Lo provocativo de la falacia
Las falacias, esas construcciones argumentativas que aparentan ser válidas pero que en el fondo carecen de lógica, ocupan un lugar relevante en el ámbito jurídico. Desde los juicios en la Antigua Grecia hasta las modernas discusiones legales, las falacias han sido utilizadas para persuadir, confundir y, en algunos casos, manipular decisiones. En este artículo, exploraremos el concepto de falacia, sus orígenes históricos, sus principales clasificaciones y su impacto en el derecho y la sociedad, aportando ejemplos concretos y casos emblemáticos.
El término falacia proviene del latín fallacia, que significa engaño o truco. Aristóteles, en su obra Refutaciones sofísticas (c. 350 a. C.), identificó y clasificó varios tipos de falacias y consideró que eran herramientas de los sofistas para ganar debates sin recurrir a la verdad.
En el Medioevo, el estudio de las falacias se incorporó en la lógica formal y fue conocido como la “lógica escolástica”. El monje Pedro Abelardo y Santo Tomás de Aquino profundizaron en la naturaleza del razonamiento erróneo en su contexto teológico y jurídico. A ellos les estamos agradecidos porque nos dieron las bases del análisis crítico en los debates legales.
Podemos definir a la falacia como un razonamiento defectuoso que aparenta ser válido. Esto se debe a un error lógico, una manipulación del lenguaje o una apelación emocional indebida. En el derecho, las falacias suelen presentarse en diversos ámbitos: judiciales, legislativos y de negocios; y suelen influir en la toma de decisiones u obtención de resultados.
En nuestro derecho contemporáneo, identificar falacias es una habilidad retórica esencial para proteger la imparcialidad y la justicia, así como para segregar lo válido de lo aparente. Tal como nos indica Walton (2008), en Informal Logic: A Pragmatic Approach, el análisis de las falacias es esencial para desmantelar argumentos que, aunque persuasivos, carecen de sustento lógico.
Las falacias son de varios tipos, siendo las más utilizadas las siguientes: (i) de relevancia, que introducen elementos ajenos al tema para desviar la atención o manipular las emociones. El caso claro es la ad hominem, donde se ataca a la persona en lugar del argumento, o la ad verecundiam, o falacia de autoridad; (ii) de generalización apresurada, cuando se extraen conclusiones generales a partir de casos aislados, lo que lleva a prejuicios y decisiones injustas; (iii) de causalidad falsa (post hoc), cuando se asume que una relación temporal implica una relación causal. Esta es utilizada en procesos judiciales para establecer responsabilidades sin pruebas suficientes; (iv) de apelación emocional, cuando se recurre a sentimientos como el miedo, la compasión o la indignación en lugar de proporcionar pruebas racionales; (v) de ambigüedad, que utiliza términos ambiguos o vagos para confundir o manipular, lo que genera diversas interpretaciones de normas o contratos, como, por ejemplo, “plazo razonable”.

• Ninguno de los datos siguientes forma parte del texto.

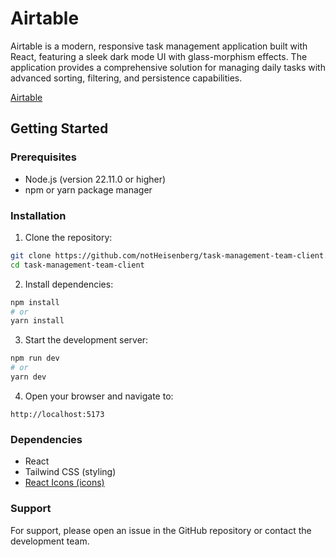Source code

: # Airtable

Airtable is a modern, responsive task management application built with React, featuring a sleek dark mode UI with glass-morphism effects. The application provides a comprehensive solution for managing daily tasks with advanced sorting, filtering, and persistence capabilities.

[Airtable](https://task-management-22c11.web.app)

## Getting Started

### Prerequisites
- Node.js (version 22.11.0 or higher)
- npm or yarn package manager

### Installation

1. Clone the repository:
```bash
git clone https://github.com/notHeisenberg/task-management-team-client.git
cd task-management-team-client
```

2. Install dependencies:
```bash
npm install
# or
yarn install
```

3. Start the development server:
```bash
npm run dev
# or
yarn dev
```

4. Open your browser and navigate to:
```
http://localhost:5173
```

### Dependencies

- React
- Tailwind CSS (styling)
- [React Icons (icons)](https://react-icons.github.io/react-icons)


### Support

For support, please open an issue in the GitHub repository or contact the development team.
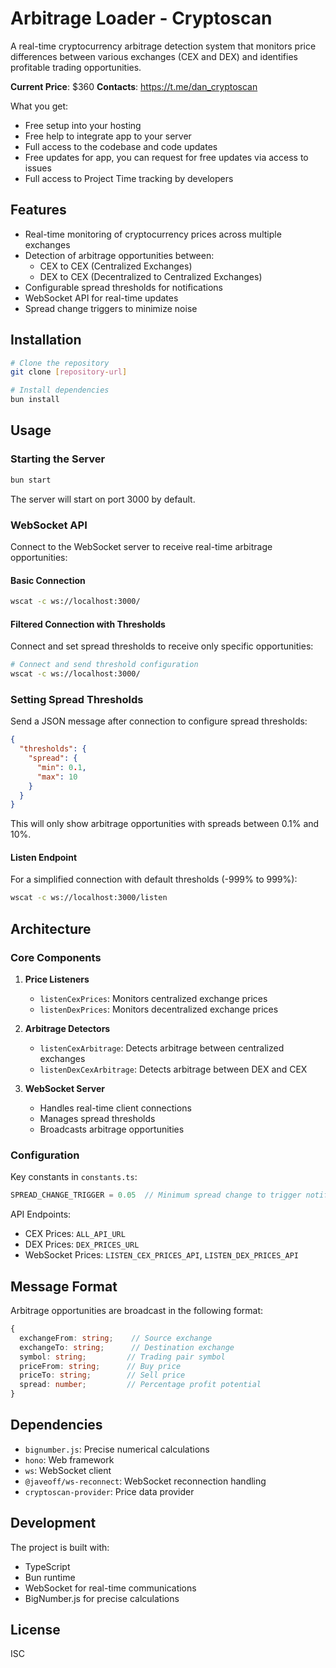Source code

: # Arbitrage Loader - Cryptoscan

A real-time cryptocurrency arbitrage detection system that monitors price differences between various exchanges (CEX and DEX) and identifies profitable trading opportunities.

**Current Price**: $360
**Contacts**: https://t.me/dan_cryptoscan

What you get:

- Free setup into your hosting
- Free help to integrate app to your server
- Full access to the codebase and code updates
- Free updates for app, you can request for free updates via access to issues
- Full access to Project Time tracking by developers

## Features

- Real-time monitoring of cryptocurrency prices across multiple exchanges
- Detection of arbitrage opportunities between:
  - CEX to CEX (Centralized Exchanges)
  - DEX to CEX (Decentralized to Centralized Exchanges)
- Configurable spread thresholds for notifications
- WebSocket API for real-time updates
- Spread change triggers to minimize noise

## Installation

```bash
# Clone the repository
git clone [repository-url]

# Install dependencies
bun install
```

## Usage

### Starting the Server

```bash
bun start
```

The server will start on port 3000 by default.

### WebSocket API

Connect to the WebSocket server to receive real-time arbitrage opportunities:

#### Basic Connection
```bash
wscat -c ws://localhost:3000/
```

#### Filtered Connection with Thresholds
Connect and set spread thresholds to receive only specific opportunities:

```bash
# Connect and send threshold configuration
wscat -c ws://localhost:3000/
```

### Setting Spread Thresholds

Send a JSON message after connection to configure spread thresholds:

```json
{
  "thresholds": {
    "spread": {
      "min": 0.1,
      "max": 10
    }
  }
}
```

This will only show arbitrage opportunities with spreads between 0.1% and 10%.

#### Listen Endpoint
For a simplified connection with default thresholds (-999% to 999%):
```bash
wscat -c ws://localhost:3000/listen
```

## Architecture

### Core Components

1. **Price Listeners**
   - `listenCexPrices`: Monitors centralized exchange prices
   - `listenDexPrices`: Monitors decentralized exchange prices

2. **Arbitrage Detectors**
   - `listenCexArbitrage`: Detects arbitrage between centralized exchanges
   - `listenDexCexArbitrage`: Detects arbitrage between DEX and CEX

3. **WebSocket Server**
   - Handles real-time client connections
   - Manages spread thresholds
   - Broadcasts arbitrage opportunities

### Configuration

Key constants in `constants.ts`:
```typescript
SPREAD_CHANGE_TRIGGER = 0.05  // Minimum spread change to trigger notification (5%)
```

API Endpoints:
- CEX Prices: `ALL_API_URL`
- DEX Prices: `DEX_PRICES_URL`
- WebSocket Prices: `LISTEN_CEX_PRICES_API`, `LISTEN_DEX_PRICES_API`

## Message Format

Arbitrage opportunities are broadcast in the following format:

```typescript
{
  exchangeFrom: string;    // Source exchange
  exchangeTo: string;      // Destination exchange
  symbol: string;         // Trading pair symbol
  priceFrom: string;      // Buy price
  priceTo: string;        // Sell price
  spread: number;         // Percentage profit potential
}
```

## Dependencies

- `bignumber.js`: Precise numerical calculations
- `hono`: Web framework
- `ws`: WebSocket client
- `@javeoff/ws-reconnect`: WebSocket reconnection handling
- `cryptoscan-provider`: Price data provider

## Development

The project is built with:
- TypeScript
- Bun runtime
- WebSocket for real-time communications
- BigNumber.js for precise calculations

## License

ISC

El uso de las falacias genera un impacto significativo, usualmente negativo, en la percepción de la justicia y la equidad. Erosionan la confianza y credibilidad en las instituciones, sesgan las decisiones y perpetúan estereotipos o prejuicios personales y sociales.
Como nos indicó el maestro Francisco García Calderón, en su obra La sociedad y el derecho (1920), la justicia no es solo un ideal, sino un arte que exige discernir entre lo aparente y lo verdadero. Recordemos el ideal de contar con un derecho más justo, equitativo y nada falaz.